*** RECORDS TO PROCESS Section Begins ***

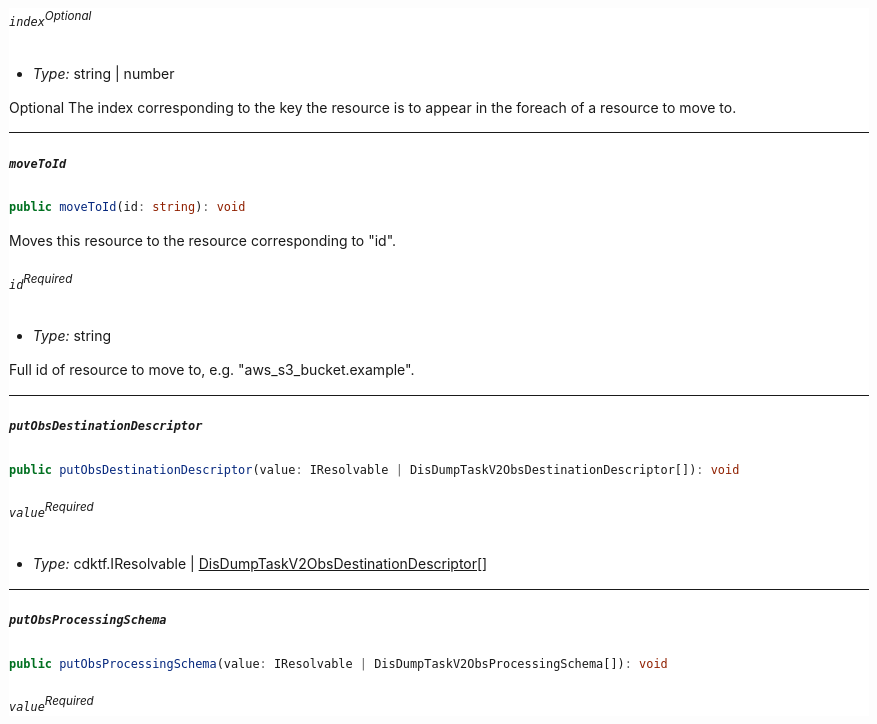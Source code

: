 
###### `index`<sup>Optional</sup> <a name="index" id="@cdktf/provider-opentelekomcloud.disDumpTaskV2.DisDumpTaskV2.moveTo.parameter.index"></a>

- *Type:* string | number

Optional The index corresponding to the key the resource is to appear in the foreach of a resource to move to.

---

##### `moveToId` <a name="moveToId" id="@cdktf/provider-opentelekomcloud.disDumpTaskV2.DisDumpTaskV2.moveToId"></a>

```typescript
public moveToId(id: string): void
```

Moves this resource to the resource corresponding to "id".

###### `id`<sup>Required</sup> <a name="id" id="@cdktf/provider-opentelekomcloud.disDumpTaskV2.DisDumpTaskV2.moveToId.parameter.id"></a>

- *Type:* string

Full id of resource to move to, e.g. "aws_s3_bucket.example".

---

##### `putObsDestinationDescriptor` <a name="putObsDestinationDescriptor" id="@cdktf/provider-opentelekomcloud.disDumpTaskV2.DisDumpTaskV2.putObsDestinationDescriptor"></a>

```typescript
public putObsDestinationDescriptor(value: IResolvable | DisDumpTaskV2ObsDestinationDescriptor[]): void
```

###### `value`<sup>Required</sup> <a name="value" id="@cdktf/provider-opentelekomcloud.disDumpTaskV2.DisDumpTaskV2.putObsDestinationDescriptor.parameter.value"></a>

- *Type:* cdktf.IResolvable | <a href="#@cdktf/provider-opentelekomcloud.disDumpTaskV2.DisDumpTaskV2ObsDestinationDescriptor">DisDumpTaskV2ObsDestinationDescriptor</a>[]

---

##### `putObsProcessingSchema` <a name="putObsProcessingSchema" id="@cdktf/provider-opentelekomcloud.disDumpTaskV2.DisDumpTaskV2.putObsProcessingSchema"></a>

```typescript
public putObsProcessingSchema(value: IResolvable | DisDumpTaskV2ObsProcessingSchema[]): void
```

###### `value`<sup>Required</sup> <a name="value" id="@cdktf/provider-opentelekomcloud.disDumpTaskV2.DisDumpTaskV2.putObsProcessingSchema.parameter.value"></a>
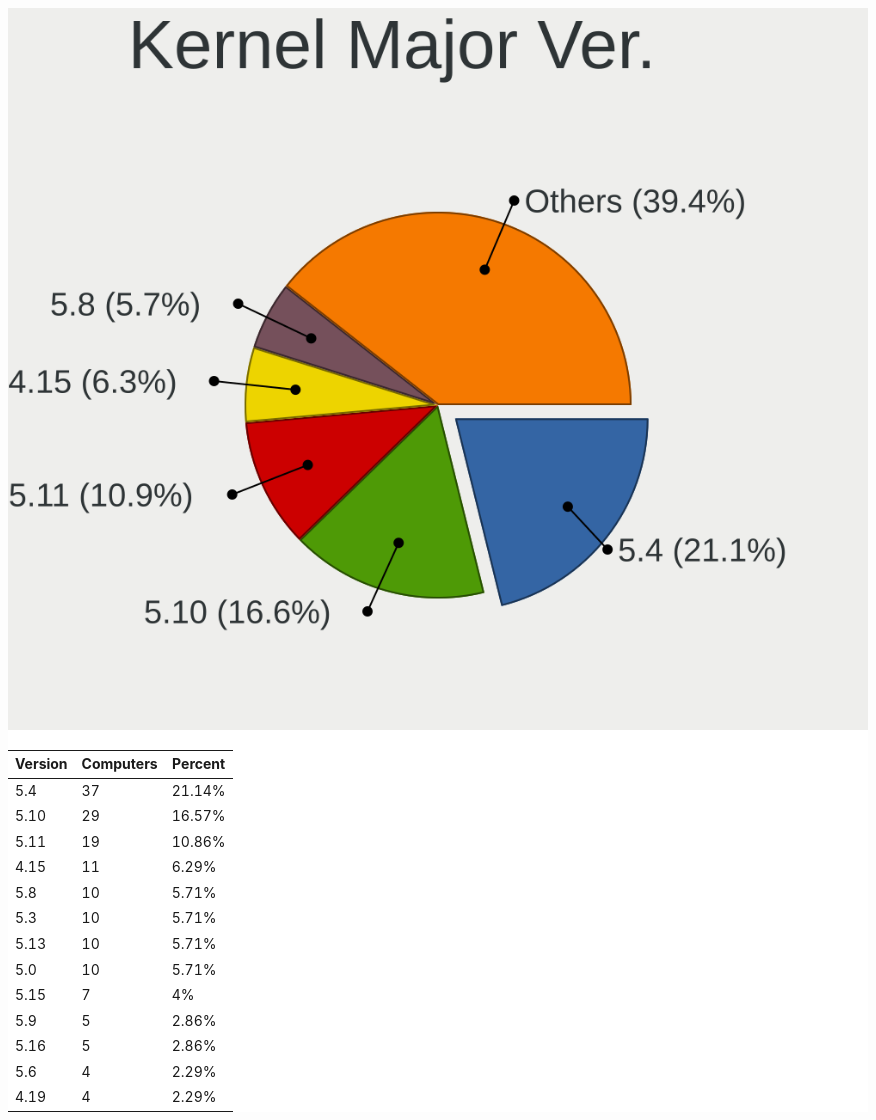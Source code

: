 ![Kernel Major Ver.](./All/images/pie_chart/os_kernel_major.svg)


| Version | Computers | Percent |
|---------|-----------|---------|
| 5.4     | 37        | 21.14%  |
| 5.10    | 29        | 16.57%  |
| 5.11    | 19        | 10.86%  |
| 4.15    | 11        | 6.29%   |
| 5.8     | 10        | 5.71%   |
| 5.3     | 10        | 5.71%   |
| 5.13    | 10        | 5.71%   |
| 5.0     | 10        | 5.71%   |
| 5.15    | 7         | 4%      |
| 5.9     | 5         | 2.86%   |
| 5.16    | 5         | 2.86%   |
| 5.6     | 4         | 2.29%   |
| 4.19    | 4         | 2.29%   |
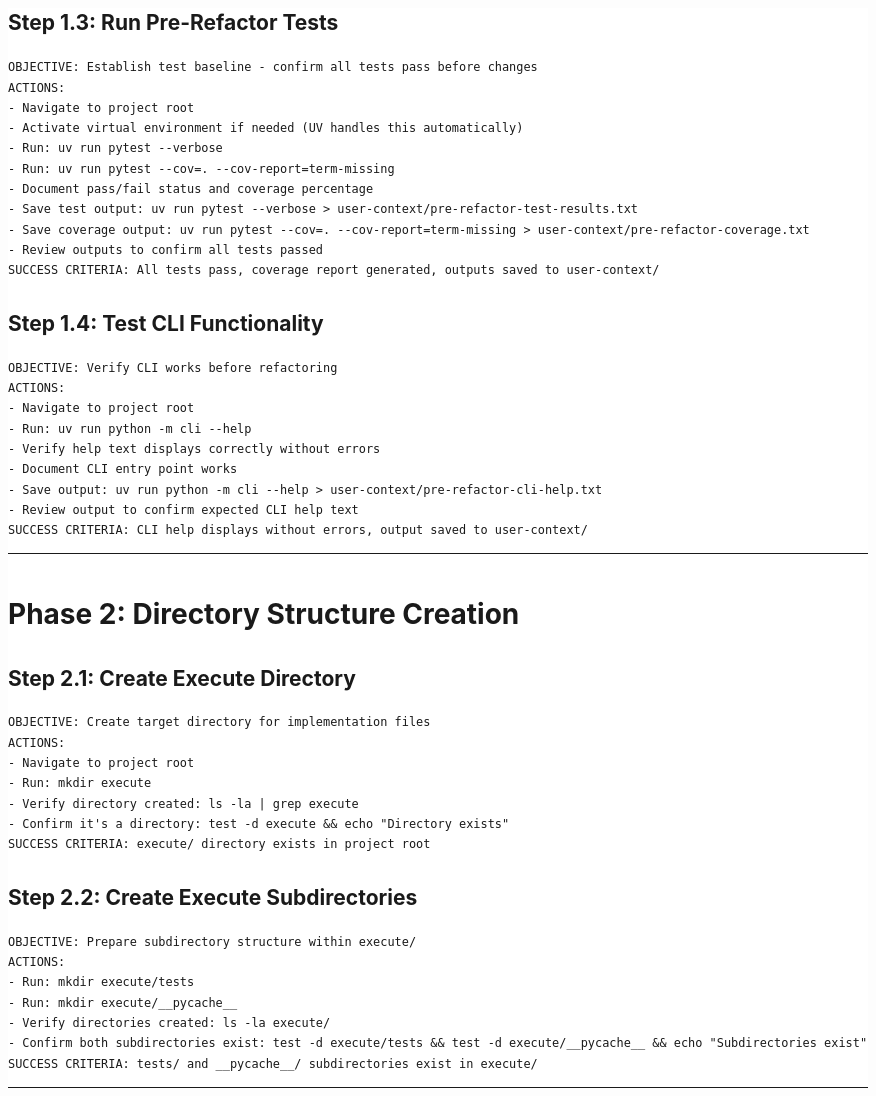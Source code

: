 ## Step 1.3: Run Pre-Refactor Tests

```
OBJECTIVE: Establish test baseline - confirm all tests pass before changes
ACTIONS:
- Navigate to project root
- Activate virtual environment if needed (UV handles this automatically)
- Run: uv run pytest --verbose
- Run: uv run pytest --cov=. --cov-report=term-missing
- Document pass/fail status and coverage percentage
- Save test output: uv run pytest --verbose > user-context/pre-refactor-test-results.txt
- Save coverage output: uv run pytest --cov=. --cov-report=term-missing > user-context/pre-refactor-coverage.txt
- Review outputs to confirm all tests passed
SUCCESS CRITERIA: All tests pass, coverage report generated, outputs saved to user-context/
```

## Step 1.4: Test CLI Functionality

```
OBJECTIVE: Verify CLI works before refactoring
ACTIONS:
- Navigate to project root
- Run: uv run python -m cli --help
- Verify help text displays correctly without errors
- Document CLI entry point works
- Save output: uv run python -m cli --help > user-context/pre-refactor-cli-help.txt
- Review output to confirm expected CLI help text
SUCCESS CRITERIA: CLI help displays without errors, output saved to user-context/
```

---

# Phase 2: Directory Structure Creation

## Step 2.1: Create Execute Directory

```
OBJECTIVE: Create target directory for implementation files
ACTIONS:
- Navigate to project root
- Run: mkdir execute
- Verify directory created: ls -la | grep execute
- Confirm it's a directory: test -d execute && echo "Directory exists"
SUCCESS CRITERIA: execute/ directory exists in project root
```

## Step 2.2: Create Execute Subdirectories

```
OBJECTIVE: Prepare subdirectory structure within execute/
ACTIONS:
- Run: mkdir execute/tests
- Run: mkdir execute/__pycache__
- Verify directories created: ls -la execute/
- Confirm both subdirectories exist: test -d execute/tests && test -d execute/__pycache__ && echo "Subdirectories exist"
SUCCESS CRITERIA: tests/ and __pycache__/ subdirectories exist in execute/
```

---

*** RECORDS TO PROCESS Section Ends ***

## AIM OF THE EXERCISE
Every entry above, pictures excluded, needs to be duplicated exactly.

## RESPONSE BELOW
Source code

: 
###### `index`<sup>Optional</sup> <a name="index" id="@cdktf/provider-opentelekomcloud.disDumpTaskV2.DisDumpTaskV2.moveTo.parameter.index"></a>

- *Type:* string | number

Optional The index corresponding to the key the resource is to appear in the foreach of a resource to move to.

---

##### `moveToId` <a name="moveToId" id="@cdktf/provider-opentelekomcloud.disDumpTaskV2.DisDumpTaskV2.moveToId"></a>

```typescript
public moveToId(id: string): void
```

Moves this resource to the resource corresponding to "id".

###### `id`<sup>Required</sup> <a name="id" id="@cdktf/provider-opentelekomcloud.disDumpTaskV2.DisDumpTaskV2.moveToId.parameter.id"></a>

- *Type:* string

Full id of resource to move to, e.g. "aws_s3_bucket.example".

---

##### `putObsDestinationDescriptor` <a name="putObsDestinationDescriptor" id="@cdktf/provider-opentelekomcloud.disDumpTaskV2.DisDumpTaskV2.putObsDestinationDescriptor"></a>

```typescript
public putObsDestinationDescriptor(value: IResolvable | DisDumpTaskV2ObsDestinationDescriptor[]): void
```

###### `value`<sup>Required</sup> <a name="value" id="@cdktf/provider-opentelekomcloud.disDumpTaskV2.DisDumpTaskV2.putObsDestinationDescriptor.parameter.value"></a>

- *Type:* cdktf.IResolvable | <a href="#@cdktf/provider-opentelekomcloud.disDumpTaskV2.DisDumpTaskV2ObsDestinationDescriptor">DisDumpTaskV2ObsDestinationDescriptor</a>[]

---

##### `putObsProcessingSchema` <a name="putObsProcessingSchema" id="@cdktf/provider-opentelekomcloud.disDumpTaskV2.DisDumpTaskV2.putObsProcessingSchema"></a>

```typescript
public putObsProcessingSchema(value: IResolvable | DisDumpTaskV2ObsProcessingSchema[]): void
```

###### `value`<sup>Required</sup> <a name="value" id="@cdktf/provider-opentelekomcloud.disDumpTaskV2.DisDumpTaskV2.putObsProcessingSchema.parameter.value"></a>
Source code

: ![Kernel Major Ver.](./All/images/pie_chart/os_kernel_major.svg)


| Version | Computers | Percent |
|---------|-----------|---------|
| 5.4     | 37        | 21.14%  |
| 5.10    | 29        | 16.57%  |
| 5.11    | 19        | 10.86%  |
| 4.15    | 11        | 6.29%   |
| 5.8     | 10        | 5.71%   |
| 5.3     | 10        | 5.71%   |
| 5.13    | 10        | 5.71%   |
| 5.0     | 10        | 5.71%   |
| 5.15    | 7         | 4%      |
| 5.9     | 5         | 2.86%   |
| 5.16    | 5         | 2.86%   |
| 5.6     | 4         | 2.29%   |
| 4.19    | 4         | 2.29%   |
Source code

: ## Step 1.3: Run Pre-Refactor Tests

```
OBJECTIVE: Establish test baseline - confirm all tests pass before changes
ACTIONS:
- Navigate to project root
- Activate virtual environment if needed (UV handles this automatically)
- Run: uv run pytest --verbose
- Run: uv run pytest --cov=. --cov-report=term-missing
- Document pass/fail status and coverage percentage
- Save test output: uv run pytest --verbose > user-context/pre-refactor-test-results.txt
- Save coverage output: uv run pytest --cov=. --cov-report=term-missing > user-context/pre-refactor-coverage.txt
- Review outputs to confirm all tests passed
SUCCESS CRITERIA: All tests pass, coverage report generated, outputs saved to user-context/
```

## Step 1.4: Test CLI Functionality

```
OBJECTIVE: Verify CLI works before refactoring
ACTIONS:
- Navigate to project root
- Run: uv run python -m cli --help
- Verify help text displays correctly without errors
- Document CLI entry point works
- Save output: uv run python -m cli --help > user-context/pre-refactor-cli-help.txt
- Review output to confirm expected CLI help text
SUCCESS CRITERIA: CLI help displays without errors, output saved to user-context/
```

---

# Phase 2: Directory Structure Creation

## Step 2.1: Create Execute Directory

```
OBJECTIVE: Create target directory for implementation files
ACTIONS:
- Navigate to project root
- Run: mkdir execute
- Verify directory created: ls -la | grep execute
- Confirm it's a directory: test -d execute && echo "Directory exists"
SUCCESS CRITERIA: execute/ directory exists in project root
```

## Step 2.2: Create Execute Subdirectories

```
OBJECTIVE: Prepare subdirectory structure within execute/
ACTIONS:
- Run: mkdir execute/tests
- Run: mkdir execute/__pycache__
- Verify directories created: ls -la execute/
- Confirm both subdirectories exist: test -d execute/tests && test -d execute/__pycache__ && echo "Subdirectories exist"
SUCCESS CRITERIA: tests/ and __pycache__/ subdirectories exist in execute/
```

---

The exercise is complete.